I find it confounding that this question persists. All evidence supports that higher education is instrumental in the betterment of individuals and society as a whole. And in today’s innovation-driven economy, education is, increasingly, more than a worthwhile investment in one’s future—it is a necessary one.
We know that an educated citizenry is a healthier citizenry. We know that an educated citizenry is an engaged citizenry. We know the connections, the causations, between higher education and better physical and mental health, lower crime, higher voter turnout and more volunteerism in communities. We know that college graduates overwhelmingly earn higher incomes than those who end their education at high school or do not complete a college degree, and then they put more back into local economies, stoking the vibrancy that is the hallmark of successful cities.
Pursuing a higher degree, investing in education, is, no doubt, a long game. But just because it takes time to build education systems that truly deliver for students and because it takes time for students to develop the skills and knowledge base needed to build successful careers, doesn’t mean there’s time to spare.
Universities have the responsibility to meet students, and particularly students from low-income families, where they are in a changing world, right now. This means devising strategies and tools that broaden college access and push completion levels to new heights.
Early college high schools, applied learning opportunities, digital access—these are just a few examples of the kinds of transformational changes that our sector must implement at scale in order to expand access, ensure timely completion and support the success of every student.
Earning college credit in high school
In addition to advanced placement courses that have long allowed students to earn college credit while still in high school, newer options like Early College High Schools allow students to earn credit and gain experience, not only making them better ready to succeed in college, but saving time in college and therefore cutting cost.
For example, the 23 Early College High Schools in New York that the State University of New York helps administer enroll low-income, traditionally under-represented and under-prepared students. Since 2010, more than 5,000 students have enrolled in ECHSs in New York State, and 98% of those at-risk students are on track not only to graduate from high school but to do so with significant college credit already earned. Eleven of New York’s ECHSs offer a curriculum focused on STEM, helping to prepare students for high-demand 21st-century careers.
SUNY also administers what we call a P-TECH program, short for Pathways in Technology Early College High Schools. This approach prepares students for high-skill jobs by bringing together public school districts, major employers, and institutions of higher education. Through P-TECH partnerships, high school students study under an industry-aligned curriculum in technology, manufacturing and health care fields earn an associate degree at no cost to their families, and are first in line for jobs with participating companies upon graduation. Modeled after the nationally recognized IBM partnership in New York City, the schools will supply regions with a robust talent pipeline driving local economic development.
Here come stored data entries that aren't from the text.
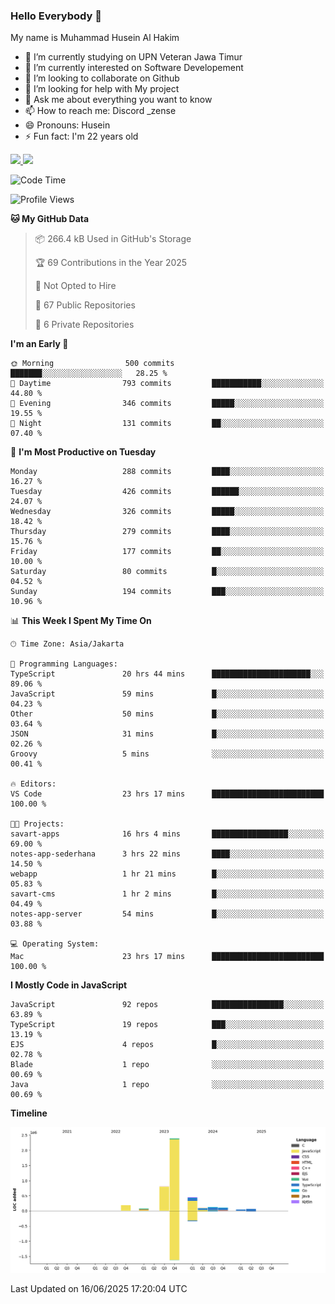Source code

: ### Hello Everybody 👋

My name is Muhammad Husein Al Hakim

- 🔭 I’m currently studying on UPN Veteran Jawa Timur
- 🌱 I’m currently interested on Software Developement
- 👯 I’m looking to collaborate on Github
- 🤔 I’m looking for help with My project
- 💬 Ask me about everything you want to know
- 📫 How to reach me: Discord _zense
- 😄 Pronouns: Husein
- ⚡ Fun fact: I'm 22 years old

<p align="left">
<a href="https://github.com/huseinhq">
  <img height="180em" src="https://github-readme-stats-eight-theta.vercel.app/api?username=huseinhq&show_icons=true&theme=algolia&include_all_commits=true&count_private=true"/>
  <img height="180em" src="https://github-readme-stats-eight-theta.vercel.app/api/top-langs/?username=huseinhq&layout=compact&langs_count=8&theme=algolia"/>
</a>
</p>

<!--START_SECTION:waka-->
![Code Time](http://img.shields.io/badge/Code%20Time-2%2C261%20hrs-blue)

![Profile Views](http://img.shields.io/badge/Profile%20Views-0-blue)

**🐱 My GitHub Data** 

> 📦 266.4 kB Used in GitHub's Storage 
 > 
> 🏆 69 Contributions in the Year 2025
 > 
> 🚫 Not Opted to Hire
 > 
> 📜 67 Public Repositories 
 > 
> 🔑 6 Private Repositories 
 > 
**I'm an Early 🐤** 

```text
🌞 Morning                500 commits         ███████░░░░░░░░░░░░░░░░░░   28.25 % 
🌆 Daytime                793 commits         ███████████░░░░░░░░░░░░░░   44.80 % 
🌃 Evening                346 commits         █████░░░░░░░░░░░░░░░░░░░░   19.55 % 
🌙 Night                  131 commits         ██░░░░░░░░░░░░░░░░░░░░░░░   07.40 % 
```
📅 **I'm Most Productive on Tuesday** 

```text
Monday                   288 commits         ████░░░░░░░░░░░░░░░░░░░░░   16.27 % 
Tuesday                  426 commits         ██████░░░░░░░░░░░░░░░░░░░   24.07 % 
Wednesday                326 commits         █████░░░░░░░░░░░░░░░░░░░░   18.42 % 
Thursday                 279 commits         ████░░░░░░░░░░░░░░░░░░░░░   15.76 % 
Friday                   177 commits         ██░░░░░░░░░░░░░░░░░░░░░░░   10.00 % 
Saturday                 80 commits          █░░░░░░░░░░░░░░░░░░░░░░░░   04.52 % 
Sunday                   194 commits         ███░░░░░░░░░░░░░░░░░░░░░░   10.96 % 
```


📊 **This Week I Spent My Time On** 

```text
🕑︎ Time Zone: Asia/Jakarta

💬 Programming Languages: 
TypeScript               20 hrs 44 mins      ██████████████████████░░░   89.06 % 
JavaScript               59 mins             █░░░░░░░░░░░░░░░░░░░░░░░░   04.23 % 
Other                    50 mins             █░░░░░░░░░░░░░░░░░░░░░░░░   03.64 % 
JSON                     31 mins             █░░░░░░░░░░░░░░░░░░░░░░░░   02.26 % 
Groovy                   5 mins              ░░░░░░░░░░░░░░░░░░░░░░░░░   00.41 % 

🔥 Editors: 
VS Code                  23 hrs 17 mins      █████████████████████████   100.00 % 

🐱‍💻 Projects: 
savart-apps              16 hrs 4 mins       █████████████████░░░░░░░░   69.00 % 
notes-app-sederhana      3 hrs 22 mins       ████░░░░░░░░░░░░░░░░░░░░░   14.50 % 
webapp                   1 hr 21 mins        █░░░░░░░░░░░░░░░░░░░░░░░░   05.83 % 
savart-cms               1 hr 2 mins         █░░░░░░░░░░░░░░░░░░░░░░░░   04.49 % 
notes-app-server         54 mins             █░░░░░░░░░░░░░░░░░░░░░░░░   03.88 % 

💻 Operating System: 
Mac                      23 hrs 17 mins      █████████████████████████   100.00 % 
```

**I Mostly Code in JavaScript** 

```text
JavaScript               92 repos            ████████████████░░░░░░░░░   63.89 % 
TypeScript               19 repos            ███░░░░░░░░░░░░░░░░░░░░░░   13.19 % 
EJS                      4 repos             █░░░░░░░░░░░░░░░░░░░░░░░░   02.78 % 
Blade                    1 repo              ░░░░░░░░░░░░░░░░░░░░░░░░░   00.69 % 
Java                     1 repo              ░░░░░░░░░░░░░░░░░░░░░░░░░   00.69 % 
```



**Timeline**

![Lines of Code chart](https://raw.githubusercontent.com/HuseinHQ/HuseinHQ/main/assets/bar_graph.png)


 Last Updated on 16/06/2025 17:20:04 UTC
<!--END_SECTION:waka-->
Accruing applied learning experience
At SUNY, we believe in the power of learning by doing. Through innovative on-the-job training programs like apprenticeships, internships and co-ops across our system, faculty are working side-by-side with some of the biggest businesses in cutting edge fields across the state to craft new, engaging curricula that integrate classroom study and (often paid) work experience that often leads to job offers at the placement site after graduation.
We are tailoring our applied learning offerings to meet the unique community and workforce needs of regions throughout New York State so our graduates have a significant advantage as they enter the workforce. We are also expanding our prior learning assessments so incoming students don’t have to spend time and money on classes in which they are re-learning what they already know.
Exploring online learning options
Technological advancement, of course, has been a significant boon to access and completion efforts as well. Online courses add an unprecedented level of flexibility that allows students to speed completion. We are on the cusp of implementing web-based degree planning and auditing software that will track classes and degree requirements for students, enabling them to quickly see what courses they still need to graduate and when and where they can take them, be it at their “home” campus, a potential transfer campus within the system, or through our vast online learning platform, Open SUNY, which is on track to be the largest of its kind in the nation.
With tools and strategies like these, universities have the ability to offer students a customizable experience that better meets their needs and the needs of the economy. These are things that universities and colleges must do now in order to extend access to more students and ensure that everyone who enrolls in college finishes that degree and that their degree has value out in the world.